While attending the University of Missouri-St. Louis to get her MBA, Shea Morgan got into a car accident. And then she became a witch with a business plan.
Morgan's journey to witchcraft technically began when she was a little girl who felt a special connection to the earth and experienced a few psychic moments during slumber parties. But it wasn't until the 2000 car accident that she started to really study witchcraft.
"A lot of people have what they call a 'Hero's Journey,' which is really a 'healing journey,' where you have physical things that happen to you or become wrong with you and that that drives you to seek healing and pushes you further along this path," Morgan tells Daily RFT.

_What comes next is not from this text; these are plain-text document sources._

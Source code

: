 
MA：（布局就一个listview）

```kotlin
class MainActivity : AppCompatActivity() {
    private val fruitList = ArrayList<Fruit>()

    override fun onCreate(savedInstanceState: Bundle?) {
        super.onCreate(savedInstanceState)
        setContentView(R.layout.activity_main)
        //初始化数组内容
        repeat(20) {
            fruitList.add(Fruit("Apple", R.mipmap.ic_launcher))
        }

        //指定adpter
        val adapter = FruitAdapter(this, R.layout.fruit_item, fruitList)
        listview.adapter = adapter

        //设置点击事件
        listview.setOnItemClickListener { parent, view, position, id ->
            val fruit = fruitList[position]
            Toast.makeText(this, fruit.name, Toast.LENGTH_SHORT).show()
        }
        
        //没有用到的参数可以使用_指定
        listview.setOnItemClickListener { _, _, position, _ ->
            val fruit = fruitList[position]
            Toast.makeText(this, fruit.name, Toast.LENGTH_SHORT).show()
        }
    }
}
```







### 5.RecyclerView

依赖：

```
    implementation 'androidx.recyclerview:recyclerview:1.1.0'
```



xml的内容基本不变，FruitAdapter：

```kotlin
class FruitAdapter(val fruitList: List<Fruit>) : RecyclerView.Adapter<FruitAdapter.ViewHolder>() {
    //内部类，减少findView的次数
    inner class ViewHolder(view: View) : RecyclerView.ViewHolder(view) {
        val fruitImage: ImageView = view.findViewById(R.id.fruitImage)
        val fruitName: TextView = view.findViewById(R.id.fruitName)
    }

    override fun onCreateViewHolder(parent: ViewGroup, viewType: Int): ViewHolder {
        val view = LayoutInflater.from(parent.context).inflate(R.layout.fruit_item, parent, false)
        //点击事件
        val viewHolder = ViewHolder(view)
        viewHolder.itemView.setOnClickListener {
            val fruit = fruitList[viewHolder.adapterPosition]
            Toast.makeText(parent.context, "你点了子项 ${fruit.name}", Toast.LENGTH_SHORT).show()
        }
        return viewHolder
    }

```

The car wreck caused Morgan to require extensive surgery, but she was deeply afraid of the anesthesia -- a fear not totally unwarranted, given that 7 out of every 1 million anesthesia patients worldwide die due to complications from the procedure (other studies show a much lower rate in the U.S.).

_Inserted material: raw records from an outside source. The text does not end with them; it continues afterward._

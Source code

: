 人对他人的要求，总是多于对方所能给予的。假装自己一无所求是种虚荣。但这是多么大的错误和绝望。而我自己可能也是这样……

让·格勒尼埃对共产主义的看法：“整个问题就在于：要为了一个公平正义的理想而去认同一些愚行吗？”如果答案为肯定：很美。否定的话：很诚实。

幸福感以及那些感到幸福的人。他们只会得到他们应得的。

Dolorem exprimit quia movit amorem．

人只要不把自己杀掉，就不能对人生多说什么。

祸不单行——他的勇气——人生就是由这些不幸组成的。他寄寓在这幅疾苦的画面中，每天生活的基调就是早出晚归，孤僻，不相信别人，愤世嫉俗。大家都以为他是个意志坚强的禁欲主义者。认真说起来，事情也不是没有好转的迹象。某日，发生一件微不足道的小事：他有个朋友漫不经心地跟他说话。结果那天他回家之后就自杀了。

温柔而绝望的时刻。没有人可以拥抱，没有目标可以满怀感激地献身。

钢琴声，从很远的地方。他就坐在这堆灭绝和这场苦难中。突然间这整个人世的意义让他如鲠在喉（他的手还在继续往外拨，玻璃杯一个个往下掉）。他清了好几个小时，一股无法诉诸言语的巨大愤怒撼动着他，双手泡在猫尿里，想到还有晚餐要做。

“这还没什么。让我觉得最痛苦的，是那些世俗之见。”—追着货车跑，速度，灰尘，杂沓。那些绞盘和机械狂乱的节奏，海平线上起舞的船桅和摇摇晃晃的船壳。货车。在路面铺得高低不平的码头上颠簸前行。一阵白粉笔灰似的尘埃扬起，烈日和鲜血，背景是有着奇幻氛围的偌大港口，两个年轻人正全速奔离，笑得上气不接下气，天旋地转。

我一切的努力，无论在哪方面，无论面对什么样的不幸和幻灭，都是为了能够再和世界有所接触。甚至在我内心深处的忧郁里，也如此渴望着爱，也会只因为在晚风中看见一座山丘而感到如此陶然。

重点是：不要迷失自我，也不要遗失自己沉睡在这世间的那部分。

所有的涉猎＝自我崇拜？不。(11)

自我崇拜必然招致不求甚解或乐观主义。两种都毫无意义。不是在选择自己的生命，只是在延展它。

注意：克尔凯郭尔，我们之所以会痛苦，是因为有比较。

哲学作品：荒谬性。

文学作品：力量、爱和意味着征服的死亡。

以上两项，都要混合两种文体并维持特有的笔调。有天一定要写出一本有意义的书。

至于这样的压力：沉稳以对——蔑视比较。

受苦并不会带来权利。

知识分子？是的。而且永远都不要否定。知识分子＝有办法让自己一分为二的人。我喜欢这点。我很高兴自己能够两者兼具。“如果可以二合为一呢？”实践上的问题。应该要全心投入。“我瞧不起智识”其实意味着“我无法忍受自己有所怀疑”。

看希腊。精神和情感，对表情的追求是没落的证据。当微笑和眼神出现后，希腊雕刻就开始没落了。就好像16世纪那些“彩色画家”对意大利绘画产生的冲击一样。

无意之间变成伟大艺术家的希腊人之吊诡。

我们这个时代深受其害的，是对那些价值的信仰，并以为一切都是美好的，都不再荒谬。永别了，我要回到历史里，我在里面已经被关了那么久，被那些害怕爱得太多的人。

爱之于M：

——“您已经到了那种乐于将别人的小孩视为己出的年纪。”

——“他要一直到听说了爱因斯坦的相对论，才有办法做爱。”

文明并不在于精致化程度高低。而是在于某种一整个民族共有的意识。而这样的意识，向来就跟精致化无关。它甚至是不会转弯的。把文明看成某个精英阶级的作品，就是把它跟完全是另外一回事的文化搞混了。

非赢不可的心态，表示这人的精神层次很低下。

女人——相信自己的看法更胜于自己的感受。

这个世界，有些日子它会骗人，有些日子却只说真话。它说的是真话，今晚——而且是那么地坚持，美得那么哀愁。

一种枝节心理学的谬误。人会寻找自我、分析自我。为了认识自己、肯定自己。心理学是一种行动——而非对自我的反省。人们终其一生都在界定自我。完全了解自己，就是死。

To get over her fear, Morgan took a friend's advice and saw a hypnosis specialist. The specialist was also a metaphysician who spiked Morgan's curiosity about attaining other states of mind. See also: 'Tis a Good Time to Be a Witch and Pagan; Popularity of Beliefs Growing Fast
"As I did these things, it helped me get through it. But I think more than anything it's just one of those things that takes you into a direction," she says.
Raised a Christian but unsatisfied with its limited answers to life's questions, Morgan had always been interested in other beliefs, including Buddhism, Toltec wisdom and the various forms of Christianity. So while on a business trip in Boston, it's not surprising she picked up a book on witchcraft. But she ended up sticking with witchcraft, delving deeper into the different beliefs, as well as the healing powers of shamanism.
After six years of self-study, Morgan took on several years of formal training with the Salem, New Hampshire-based Temple of Witchcraft, a 501 (c)(3) nonprofit that has a few hundred members. She has also been a regular at the St. Louis Pagan Picnic, an annual shindig of occult enthusiasts, and has written about and taught classes on witchcraft over the past year.
And now, after more than two decades working in the business world while maintaining a very serious side gig as a witch, Morgan has started her own school -- Spirit's Edge -- where she will offer in-person and online classes to people interested in learning more about witchcraft and healing. But these classes aren't going to be an episode of Charmed. If anything, they are going to be more about soul searching than casting spells.
"A lot of people like to think of witchcraft as spells and that sort of thing. And sure, that's involved with it. But I kinda look at those as just our form of prayer and, in fact, the longer you're on this path, I think the less of that type of work you do because it really is all an internal development of the soul, essentially," Morgan says.
She adds that a good portion of the instruction is about "turning inward" through journaling, meditation and learning to "go with the ebb and flow" of the world.
"The most important thing is trying to connect with the divine that's within yourself. And the way I believe it, I believe the divine runs through all things. It's outside of us and within us," Morgan says.
Although Morgan says her business training is helping to get Spirit's Edge off the ground and attract new students, she is still keeping the witchcraft side of her life separate -- and somewhat secret -- from her day job. She says it's necessary because some people hear the word "witch" and too often get the wrong idea.
"Many folks do not understand this path, as it is something many are not familiar with or even come across in their lives," Morgan explains. "In my spiritual circles and life, we use a phrase of not being 'out of the broom closet.'"
But for Morgan, that won't deter her journey.
"The best way to do anything in life and to have it be successful is to have it be aligned with your true will," she says. "I think the car accident and the surgeries happened for a reason. It helped bring me further along this path and enable me to have these experiences I've had and help other people."